Nexen Inc. v. Gulf Interstate Engineering

Citation224 S.W.3d 412
Decision Date30 November 2006
Docket NumberNo. 01-04-01223-CV.,01-04-01223-CV.
PartiesNEXEN INC., Nexen Petroleum Operations Yemen Limited, and Canadian Nexen Petroleum Yemen, Appellants, v. GULF INTERSTATE ENGINEERING CO., Appellee.
CourtCourt of Appeals of Texas

David R. Noteware, Scott P. Stolley, Thompson & Knight, LLP, Dallas, for Appellant.

George T. Jackson, Burck, Lapidus & Lanza, P.C., Houston, for Appellee.

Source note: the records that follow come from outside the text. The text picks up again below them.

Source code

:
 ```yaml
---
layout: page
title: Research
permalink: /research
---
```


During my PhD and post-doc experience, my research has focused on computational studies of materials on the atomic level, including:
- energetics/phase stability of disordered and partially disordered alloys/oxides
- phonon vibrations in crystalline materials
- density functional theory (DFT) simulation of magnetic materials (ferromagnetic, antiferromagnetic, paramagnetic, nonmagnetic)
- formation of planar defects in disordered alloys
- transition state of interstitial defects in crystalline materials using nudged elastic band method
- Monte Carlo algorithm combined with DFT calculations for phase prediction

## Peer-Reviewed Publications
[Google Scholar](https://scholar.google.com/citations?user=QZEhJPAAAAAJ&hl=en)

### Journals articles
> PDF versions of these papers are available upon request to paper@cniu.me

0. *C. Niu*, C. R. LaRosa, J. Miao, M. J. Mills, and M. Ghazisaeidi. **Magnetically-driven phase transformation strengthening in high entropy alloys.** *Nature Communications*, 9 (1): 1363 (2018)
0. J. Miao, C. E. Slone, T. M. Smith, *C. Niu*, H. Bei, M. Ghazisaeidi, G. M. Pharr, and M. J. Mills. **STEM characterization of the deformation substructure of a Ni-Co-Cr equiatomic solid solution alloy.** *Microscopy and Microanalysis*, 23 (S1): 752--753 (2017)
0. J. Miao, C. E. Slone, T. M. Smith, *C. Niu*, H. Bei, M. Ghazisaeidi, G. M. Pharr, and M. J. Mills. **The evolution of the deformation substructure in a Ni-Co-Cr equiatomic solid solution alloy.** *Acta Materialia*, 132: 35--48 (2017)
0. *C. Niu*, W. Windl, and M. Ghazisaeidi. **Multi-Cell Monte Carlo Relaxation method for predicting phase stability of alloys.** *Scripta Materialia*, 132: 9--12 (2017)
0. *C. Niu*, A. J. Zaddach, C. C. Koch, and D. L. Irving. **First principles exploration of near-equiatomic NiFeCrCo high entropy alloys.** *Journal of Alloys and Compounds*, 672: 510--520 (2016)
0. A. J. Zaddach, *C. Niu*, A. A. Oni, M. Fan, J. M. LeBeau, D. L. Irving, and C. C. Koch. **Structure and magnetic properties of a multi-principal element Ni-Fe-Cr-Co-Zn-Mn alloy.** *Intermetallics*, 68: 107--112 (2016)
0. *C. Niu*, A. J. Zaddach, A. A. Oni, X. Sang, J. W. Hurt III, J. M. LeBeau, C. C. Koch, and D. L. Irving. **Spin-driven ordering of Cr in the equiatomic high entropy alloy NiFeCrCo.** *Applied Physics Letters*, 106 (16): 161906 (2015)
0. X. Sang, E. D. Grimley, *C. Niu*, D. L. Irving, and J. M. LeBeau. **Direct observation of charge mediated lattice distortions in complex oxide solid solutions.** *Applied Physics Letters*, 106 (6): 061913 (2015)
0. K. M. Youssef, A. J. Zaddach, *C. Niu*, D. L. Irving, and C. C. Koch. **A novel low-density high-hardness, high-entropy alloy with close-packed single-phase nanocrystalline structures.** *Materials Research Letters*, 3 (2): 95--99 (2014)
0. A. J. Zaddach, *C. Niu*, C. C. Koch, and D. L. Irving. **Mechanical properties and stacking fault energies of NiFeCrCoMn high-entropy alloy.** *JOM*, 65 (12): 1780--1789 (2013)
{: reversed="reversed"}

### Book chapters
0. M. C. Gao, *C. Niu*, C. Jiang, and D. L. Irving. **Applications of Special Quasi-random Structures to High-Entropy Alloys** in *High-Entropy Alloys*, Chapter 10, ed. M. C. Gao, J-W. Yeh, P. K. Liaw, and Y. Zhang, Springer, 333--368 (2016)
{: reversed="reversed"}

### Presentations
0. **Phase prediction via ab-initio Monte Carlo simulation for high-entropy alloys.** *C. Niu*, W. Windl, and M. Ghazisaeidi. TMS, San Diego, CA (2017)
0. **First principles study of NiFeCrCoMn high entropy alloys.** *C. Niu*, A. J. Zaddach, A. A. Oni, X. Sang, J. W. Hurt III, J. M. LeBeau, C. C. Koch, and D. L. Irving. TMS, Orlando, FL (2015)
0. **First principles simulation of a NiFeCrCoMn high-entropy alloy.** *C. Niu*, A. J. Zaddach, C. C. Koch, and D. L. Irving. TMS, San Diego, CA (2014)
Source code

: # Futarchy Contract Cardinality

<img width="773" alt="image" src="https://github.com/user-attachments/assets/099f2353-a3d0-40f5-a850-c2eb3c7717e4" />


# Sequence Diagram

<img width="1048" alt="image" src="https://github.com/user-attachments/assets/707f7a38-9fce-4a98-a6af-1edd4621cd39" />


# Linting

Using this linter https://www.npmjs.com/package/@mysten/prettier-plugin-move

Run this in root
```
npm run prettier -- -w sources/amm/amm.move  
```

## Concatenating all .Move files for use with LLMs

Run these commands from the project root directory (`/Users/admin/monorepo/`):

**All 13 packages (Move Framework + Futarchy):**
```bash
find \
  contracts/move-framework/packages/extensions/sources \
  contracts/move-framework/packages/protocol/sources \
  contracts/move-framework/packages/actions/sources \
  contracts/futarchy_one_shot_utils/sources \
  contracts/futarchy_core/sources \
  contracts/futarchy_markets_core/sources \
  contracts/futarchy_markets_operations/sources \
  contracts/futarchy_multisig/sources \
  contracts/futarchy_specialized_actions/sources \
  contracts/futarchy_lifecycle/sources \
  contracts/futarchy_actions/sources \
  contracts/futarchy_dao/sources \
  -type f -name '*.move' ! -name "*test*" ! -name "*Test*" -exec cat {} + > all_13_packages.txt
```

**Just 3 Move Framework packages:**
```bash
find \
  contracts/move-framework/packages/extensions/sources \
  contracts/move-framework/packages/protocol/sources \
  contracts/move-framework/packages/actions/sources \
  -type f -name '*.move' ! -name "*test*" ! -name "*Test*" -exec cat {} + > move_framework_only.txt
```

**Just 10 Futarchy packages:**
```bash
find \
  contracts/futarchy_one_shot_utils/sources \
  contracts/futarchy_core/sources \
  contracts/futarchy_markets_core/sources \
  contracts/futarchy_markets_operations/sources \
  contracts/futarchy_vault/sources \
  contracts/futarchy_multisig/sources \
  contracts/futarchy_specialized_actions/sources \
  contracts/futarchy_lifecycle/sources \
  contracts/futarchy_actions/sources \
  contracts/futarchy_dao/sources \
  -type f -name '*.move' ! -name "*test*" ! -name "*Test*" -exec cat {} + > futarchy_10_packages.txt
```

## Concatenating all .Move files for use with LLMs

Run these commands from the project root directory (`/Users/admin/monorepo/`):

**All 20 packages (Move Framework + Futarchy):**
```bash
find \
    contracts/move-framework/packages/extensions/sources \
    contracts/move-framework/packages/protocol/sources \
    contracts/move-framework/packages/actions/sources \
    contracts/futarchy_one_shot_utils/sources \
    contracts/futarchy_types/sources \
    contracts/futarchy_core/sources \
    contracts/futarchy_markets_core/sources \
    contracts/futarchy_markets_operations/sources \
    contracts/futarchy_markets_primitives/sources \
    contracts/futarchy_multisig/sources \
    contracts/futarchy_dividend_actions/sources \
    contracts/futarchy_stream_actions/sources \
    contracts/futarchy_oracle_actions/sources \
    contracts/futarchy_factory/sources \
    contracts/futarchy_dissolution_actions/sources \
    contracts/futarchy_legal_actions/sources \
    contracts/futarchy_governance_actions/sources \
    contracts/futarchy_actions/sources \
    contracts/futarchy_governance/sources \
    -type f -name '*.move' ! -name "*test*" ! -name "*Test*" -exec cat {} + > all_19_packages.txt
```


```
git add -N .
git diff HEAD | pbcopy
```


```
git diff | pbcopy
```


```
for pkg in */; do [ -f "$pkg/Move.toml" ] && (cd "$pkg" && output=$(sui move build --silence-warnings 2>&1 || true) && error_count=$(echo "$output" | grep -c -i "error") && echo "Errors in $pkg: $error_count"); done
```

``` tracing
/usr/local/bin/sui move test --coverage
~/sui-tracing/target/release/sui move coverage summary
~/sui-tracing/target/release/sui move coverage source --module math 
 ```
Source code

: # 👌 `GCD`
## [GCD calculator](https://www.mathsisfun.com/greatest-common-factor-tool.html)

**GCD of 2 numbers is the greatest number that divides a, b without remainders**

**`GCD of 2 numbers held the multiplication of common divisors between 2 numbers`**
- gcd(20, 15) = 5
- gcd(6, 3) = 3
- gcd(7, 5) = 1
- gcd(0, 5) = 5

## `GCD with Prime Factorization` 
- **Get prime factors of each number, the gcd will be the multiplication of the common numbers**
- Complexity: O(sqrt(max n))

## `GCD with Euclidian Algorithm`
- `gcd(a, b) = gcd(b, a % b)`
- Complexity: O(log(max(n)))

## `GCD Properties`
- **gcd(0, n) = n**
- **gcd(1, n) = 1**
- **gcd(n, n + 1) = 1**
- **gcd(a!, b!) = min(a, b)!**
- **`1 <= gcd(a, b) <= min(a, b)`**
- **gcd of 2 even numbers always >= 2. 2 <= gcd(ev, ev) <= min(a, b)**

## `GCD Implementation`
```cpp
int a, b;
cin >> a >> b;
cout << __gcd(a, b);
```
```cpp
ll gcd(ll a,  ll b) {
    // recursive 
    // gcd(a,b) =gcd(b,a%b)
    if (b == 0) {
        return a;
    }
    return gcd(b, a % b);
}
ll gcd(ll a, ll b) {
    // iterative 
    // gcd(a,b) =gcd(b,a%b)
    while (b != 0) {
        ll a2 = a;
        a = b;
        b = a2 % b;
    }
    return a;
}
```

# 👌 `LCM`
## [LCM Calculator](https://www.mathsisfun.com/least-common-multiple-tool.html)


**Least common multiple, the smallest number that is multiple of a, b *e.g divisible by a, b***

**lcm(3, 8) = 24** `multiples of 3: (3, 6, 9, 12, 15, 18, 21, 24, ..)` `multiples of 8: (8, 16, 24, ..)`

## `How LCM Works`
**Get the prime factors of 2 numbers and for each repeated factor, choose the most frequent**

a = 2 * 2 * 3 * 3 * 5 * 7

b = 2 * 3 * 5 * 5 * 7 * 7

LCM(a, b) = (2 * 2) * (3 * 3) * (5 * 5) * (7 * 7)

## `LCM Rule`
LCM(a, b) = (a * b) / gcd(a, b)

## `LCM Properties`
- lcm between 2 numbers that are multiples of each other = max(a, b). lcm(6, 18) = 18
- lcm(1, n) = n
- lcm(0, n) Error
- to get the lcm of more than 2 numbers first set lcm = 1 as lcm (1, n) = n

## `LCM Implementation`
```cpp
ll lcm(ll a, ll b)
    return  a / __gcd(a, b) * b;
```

Panel consists of Justices TAFT, KEYES, and HANKS.

OPINION

TIM TAFT, Justice.

Appellants, Nexen Inc., Nexen Petroleum Operations Yemen Limited, and Canadian Nexen Petroleum Yemen (collectively, "the Nexen parties"), appeal from a take-nothing summary judgment rendered on their claims against appellee, Gulf Interstate Engineering Co. ("GIE"), for engineering work that GIE had done in Yemen on a pipeline for the Nexen parties' corporate predecessor. We determine whether (1) the statute of repose of Texas or Alberta, Canada applied and (2) GIE conclusively proved its affirmative defense that the applicable statute of repose barred the Nexen parties' claims again it. We affirm the judgment.

Background

In 1991, as alleged by the Nexen parties, CanadianOxy Offshore International Ltd. ("COIL") entered into a contract ("the contract") with GIE, a company headquartered in Texas, for GIE to provide engineering services for COIL's proposed oil processing and development facility in the Masila Block area of Yemen ("the Masila Project"). Under the contract, GIE provided engineering services for what was designated "Phase 1" of the Masila Project, which included preparation of a design-basis manual, a project-execution plan, and a detailed estimate of total installation costs for the facilities for the Masila Project. The Masila Project had nine principal components: a gathering system, a pump station, a central production facility, a pipeline, an export terminal, data and communications systems, offshore facilities, infrastructure, and power generation and distribution.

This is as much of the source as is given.